Mais l’image qui (nous) "réfléchit" est aussi une image qui "pense". Sur ce point, la familiarité de l’auteur avec la discipline ancestrale de l’ekphrasis (art rhétorique visant à la description verbale la plus "vivante" possible des œuvres d’art), qui l’amène d’ailleurs à dialoguer régulièrement avec les plus grands textes issus de cette tradition, le conduit à souligner avec bonheur le lien à la pensée qui se tisse à partir des bandes ou des installations vidéo qui "constituent, en elles-mêmes, d’authentiques machines théoriques, des dispositifs métacritiques qui produisent par eux-mêmes leur propre pensée". Ce parti pris méthodologique fait de l’"ekphrasis vidéographique" une véritable discipline autonome : à condition d’être indissociable d’un véritable investissement – non seulement intellectuel, mais également physique, perceptif, émotionnel – de la part de l’analyste, la description de telles œuvres constitue en elle-même leur propre commentaire analytique et théorique ; autrement dit, l’action de décrire engage une théorisation en acte qui donne à lire ce que l’œuvre "pense" par son agencement, en même temps qu’elle révèle la puissance symbolique de la dite-œuvre, ainsi que sa faculté à rencontrer notre corps et notre imaginaire de spectateur-visiteur.
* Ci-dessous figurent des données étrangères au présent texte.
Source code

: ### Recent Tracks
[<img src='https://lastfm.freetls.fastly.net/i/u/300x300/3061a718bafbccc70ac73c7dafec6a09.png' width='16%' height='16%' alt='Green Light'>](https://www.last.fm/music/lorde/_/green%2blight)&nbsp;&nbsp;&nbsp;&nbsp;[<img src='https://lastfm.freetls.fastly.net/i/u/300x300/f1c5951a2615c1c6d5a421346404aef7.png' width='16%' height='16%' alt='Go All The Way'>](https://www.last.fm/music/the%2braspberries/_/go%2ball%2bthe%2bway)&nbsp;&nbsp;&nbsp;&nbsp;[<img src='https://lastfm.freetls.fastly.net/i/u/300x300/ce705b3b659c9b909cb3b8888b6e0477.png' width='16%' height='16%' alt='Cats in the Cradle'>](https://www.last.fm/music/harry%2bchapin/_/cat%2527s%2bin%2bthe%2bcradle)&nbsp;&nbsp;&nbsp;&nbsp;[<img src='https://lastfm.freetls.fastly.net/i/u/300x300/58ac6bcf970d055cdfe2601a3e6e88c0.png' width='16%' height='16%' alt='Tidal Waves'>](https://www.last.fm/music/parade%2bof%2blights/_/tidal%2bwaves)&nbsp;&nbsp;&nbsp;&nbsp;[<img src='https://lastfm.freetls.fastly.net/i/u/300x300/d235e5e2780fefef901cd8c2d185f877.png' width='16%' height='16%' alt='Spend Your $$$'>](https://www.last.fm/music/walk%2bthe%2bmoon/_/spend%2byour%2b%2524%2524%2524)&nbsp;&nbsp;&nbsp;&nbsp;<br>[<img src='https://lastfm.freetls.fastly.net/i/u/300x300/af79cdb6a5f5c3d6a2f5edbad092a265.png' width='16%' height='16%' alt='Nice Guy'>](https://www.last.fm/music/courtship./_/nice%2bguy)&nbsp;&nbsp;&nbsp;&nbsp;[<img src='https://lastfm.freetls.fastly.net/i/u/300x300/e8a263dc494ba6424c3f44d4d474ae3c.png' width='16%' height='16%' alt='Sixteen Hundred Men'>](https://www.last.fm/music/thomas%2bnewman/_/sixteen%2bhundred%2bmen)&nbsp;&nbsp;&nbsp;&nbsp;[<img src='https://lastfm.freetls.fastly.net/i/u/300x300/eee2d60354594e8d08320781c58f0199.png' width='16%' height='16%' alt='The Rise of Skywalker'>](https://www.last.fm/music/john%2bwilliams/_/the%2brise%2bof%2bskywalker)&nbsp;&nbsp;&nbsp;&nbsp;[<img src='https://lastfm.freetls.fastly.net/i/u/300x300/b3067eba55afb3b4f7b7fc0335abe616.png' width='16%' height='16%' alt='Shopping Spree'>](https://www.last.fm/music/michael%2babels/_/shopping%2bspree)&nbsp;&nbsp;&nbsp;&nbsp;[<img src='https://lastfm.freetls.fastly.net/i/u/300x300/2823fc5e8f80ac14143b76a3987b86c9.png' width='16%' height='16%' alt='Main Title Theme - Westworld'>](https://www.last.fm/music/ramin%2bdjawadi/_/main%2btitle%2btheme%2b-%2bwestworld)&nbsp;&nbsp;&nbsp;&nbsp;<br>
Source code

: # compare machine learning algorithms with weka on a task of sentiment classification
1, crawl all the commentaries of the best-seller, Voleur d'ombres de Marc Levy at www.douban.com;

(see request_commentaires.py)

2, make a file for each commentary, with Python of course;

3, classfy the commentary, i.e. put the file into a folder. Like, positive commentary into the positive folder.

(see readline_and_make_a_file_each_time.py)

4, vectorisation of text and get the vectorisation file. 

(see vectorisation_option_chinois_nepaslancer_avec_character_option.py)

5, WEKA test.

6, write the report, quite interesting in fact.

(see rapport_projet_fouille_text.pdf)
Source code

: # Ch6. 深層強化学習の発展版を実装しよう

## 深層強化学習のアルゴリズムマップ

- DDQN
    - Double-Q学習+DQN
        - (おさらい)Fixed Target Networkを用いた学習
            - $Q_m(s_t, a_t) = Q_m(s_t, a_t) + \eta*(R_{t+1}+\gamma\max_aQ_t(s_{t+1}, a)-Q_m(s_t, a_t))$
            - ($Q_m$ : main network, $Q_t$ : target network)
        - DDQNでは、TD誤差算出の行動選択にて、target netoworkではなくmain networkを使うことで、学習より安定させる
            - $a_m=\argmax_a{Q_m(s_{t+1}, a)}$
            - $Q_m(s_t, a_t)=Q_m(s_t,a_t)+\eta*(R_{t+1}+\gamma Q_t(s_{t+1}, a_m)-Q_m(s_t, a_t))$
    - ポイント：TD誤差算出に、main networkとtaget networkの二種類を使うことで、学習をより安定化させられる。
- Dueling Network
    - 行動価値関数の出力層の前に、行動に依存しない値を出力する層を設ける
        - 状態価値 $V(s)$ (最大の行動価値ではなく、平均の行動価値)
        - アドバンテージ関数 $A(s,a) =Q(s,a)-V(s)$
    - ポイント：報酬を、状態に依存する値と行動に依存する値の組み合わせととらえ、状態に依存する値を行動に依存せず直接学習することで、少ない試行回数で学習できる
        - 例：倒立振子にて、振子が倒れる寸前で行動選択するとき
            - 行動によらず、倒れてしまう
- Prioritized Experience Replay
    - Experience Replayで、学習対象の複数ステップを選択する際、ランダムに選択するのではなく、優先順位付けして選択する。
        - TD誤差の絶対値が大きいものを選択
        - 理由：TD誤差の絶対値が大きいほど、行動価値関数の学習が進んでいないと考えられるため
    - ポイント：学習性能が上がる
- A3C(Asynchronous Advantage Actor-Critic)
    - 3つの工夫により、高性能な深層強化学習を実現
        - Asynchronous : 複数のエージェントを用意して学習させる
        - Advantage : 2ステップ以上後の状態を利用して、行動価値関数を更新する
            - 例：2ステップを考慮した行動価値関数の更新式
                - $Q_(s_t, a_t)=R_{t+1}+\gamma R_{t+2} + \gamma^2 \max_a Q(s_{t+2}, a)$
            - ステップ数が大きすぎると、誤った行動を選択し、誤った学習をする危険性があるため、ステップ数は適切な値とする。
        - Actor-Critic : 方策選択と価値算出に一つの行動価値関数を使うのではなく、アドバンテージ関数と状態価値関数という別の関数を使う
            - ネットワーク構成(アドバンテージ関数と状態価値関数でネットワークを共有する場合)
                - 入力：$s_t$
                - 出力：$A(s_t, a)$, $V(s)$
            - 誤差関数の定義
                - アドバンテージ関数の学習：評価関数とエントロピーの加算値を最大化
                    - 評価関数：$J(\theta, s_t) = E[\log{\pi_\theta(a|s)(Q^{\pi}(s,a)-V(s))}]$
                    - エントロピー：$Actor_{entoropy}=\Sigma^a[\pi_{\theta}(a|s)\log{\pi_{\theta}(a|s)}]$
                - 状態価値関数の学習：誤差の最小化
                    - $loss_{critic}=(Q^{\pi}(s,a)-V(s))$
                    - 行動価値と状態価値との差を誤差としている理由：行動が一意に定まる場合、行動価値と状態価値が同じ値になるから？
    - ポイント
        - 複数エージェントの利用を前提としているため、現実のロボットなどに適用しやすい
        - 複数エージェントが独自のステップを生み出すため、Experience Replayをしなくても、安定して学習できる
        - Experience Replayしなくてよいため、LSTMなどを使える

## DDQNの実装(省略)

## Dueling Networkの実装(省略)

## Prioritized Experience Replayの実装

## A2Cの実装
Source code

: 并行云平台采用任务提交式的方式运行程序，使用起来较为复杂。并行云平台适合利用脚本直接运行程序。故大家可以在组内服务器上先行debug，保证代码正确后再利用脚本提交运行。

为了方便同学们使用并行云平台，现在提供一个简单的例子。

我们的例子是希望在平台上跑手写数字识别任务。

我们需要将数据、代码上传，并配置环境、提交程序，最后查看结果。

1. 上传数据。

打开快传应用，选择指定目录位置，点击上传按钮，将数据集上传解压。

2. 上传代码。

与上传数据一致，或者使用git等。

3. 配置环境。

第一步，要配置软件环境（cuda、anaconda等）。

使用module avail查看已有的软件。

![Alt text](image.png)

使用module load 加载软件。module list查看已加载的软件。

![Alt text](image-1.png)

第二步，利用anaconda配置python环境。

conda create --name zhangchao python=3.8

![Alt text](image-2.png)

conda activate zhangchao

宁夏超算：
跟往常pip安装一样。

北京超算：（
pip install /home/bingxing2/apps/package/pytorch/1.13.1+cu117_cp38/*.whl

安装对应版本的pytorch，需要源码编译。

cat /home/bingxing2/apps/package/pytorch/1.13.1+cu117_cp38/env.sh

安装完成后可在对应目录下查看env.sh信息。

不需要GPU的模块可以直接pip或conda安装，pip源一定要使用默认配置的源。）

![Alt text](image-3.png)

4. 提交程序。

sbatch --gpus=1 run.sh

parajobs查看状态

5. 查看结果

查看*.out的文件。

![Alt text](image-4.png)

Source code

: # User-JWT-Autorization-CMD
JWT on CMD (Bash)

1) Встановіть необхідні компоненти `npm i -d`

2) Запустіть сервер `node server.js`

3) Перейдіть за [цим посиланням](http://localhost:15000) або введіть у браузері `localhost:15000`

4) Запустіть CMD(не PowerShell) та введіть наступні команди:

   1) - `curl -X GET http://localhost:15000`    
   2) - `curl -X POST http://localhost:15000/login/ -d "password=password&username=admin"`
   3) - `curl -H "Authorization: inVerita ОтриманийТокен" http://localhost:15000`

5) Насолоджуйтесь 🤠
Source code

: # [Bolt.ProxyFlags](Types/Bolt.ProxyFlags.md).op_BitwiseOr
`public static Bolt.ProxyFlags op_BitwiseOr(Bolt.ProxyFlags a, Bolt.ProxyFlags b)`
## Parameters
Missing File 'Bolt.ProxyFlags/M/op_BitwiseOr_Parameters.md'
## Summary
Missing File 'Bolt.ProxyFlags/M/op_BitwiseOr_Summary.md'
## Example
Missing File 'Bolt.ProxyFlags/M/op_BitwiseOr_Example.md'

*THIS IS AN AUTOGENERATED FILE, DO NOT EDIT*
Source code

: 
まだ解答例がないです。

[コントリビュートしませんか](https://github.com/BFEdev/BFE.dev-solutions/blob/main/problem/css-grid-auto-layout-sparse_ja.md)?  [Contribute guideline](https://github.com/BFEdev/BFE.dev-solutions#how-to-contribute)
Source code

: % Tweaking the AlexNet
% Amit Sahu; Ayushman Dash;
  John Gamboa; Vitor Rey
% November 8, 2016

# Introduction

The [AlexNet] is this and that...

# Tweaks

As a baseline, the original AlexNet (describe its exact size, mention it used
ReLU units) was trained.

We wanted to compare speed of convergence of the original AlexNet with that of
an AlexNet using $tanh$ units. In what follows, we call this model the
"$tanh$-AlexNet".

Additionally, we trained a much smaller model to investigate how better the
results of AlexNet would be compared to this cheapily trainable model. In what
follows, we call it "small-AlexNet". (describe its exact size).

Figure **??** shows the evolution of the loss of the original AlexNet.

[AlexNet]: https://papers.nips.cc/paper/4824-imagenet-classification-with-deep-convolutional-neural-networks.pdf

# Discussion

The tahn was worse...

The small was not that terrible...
Prolongée par un style d’écriture vivant et imagé, cette méthode a pour effet de résoudre, en grande partie, un des problèmes récurrents propre à l’analyse de ce que l’on nomme une "installation" (et qui, chez certains autres exégètes, rend hélas cette étape de l’analyse pour le moins aride et fastidieuse) : je veux parler de la difficulté éventuelle du lecteur de l’étude à se "représenter" l’œuvre dans toute ses dimensions – chaque installation ayant pour particularité d’inventer son propre dispositif. Sur ce point, il faut noter que la méthode d’accompagnement des œuvres vers leur propre "pensée" proposée par Dubois, en plus de rendre l’étape analytique pénétrante et vibrante d’enjeux, se double d’un questionnement approfondi sur les dispositifs producteurs d’images, saisis dans leurs profondeurs techniques et ontologiques. C’est, pour le dire autrement, à partir des œuvres elles-mêmes que l’on peut réellement penser les dispositifs.

 

L'image et le dispositif : technologie, humanisme et création

On comprend, à cet égard, que Philippe Dubois préfère parler de "dernières technologies" plutôt que de "nouvelles technologies", au motif que la soi-disant "nouveauté" des images les plus récentes est essentiellement, selon lui, un "effet de langage", un "discours d’escorte" porteur d’une "idéologie de la rupture", "le lieu privilégié [d’une] "intention révolutionnaire" qui se révèle à l’examen […] inversement proportionnelle à sa prétention". On touche là à une des thèses les plus régulièrement défendues par l’auteur, notamment dans le contexte de ce que l’on nomme souvent (et hâtivement) la "révolution numérique" : cette thèse veut que "les dernières technologies d’images n’ont […] guère fait autre chose que de remettre à l’ordre du jour d’anciennes questions de représentation, réactualisant (dans un sens pas toujours novateur) de vieux enjeux de figuration" (la mimesis, la question du réel, la place du spectateur, le jeu avec la matière, etc.).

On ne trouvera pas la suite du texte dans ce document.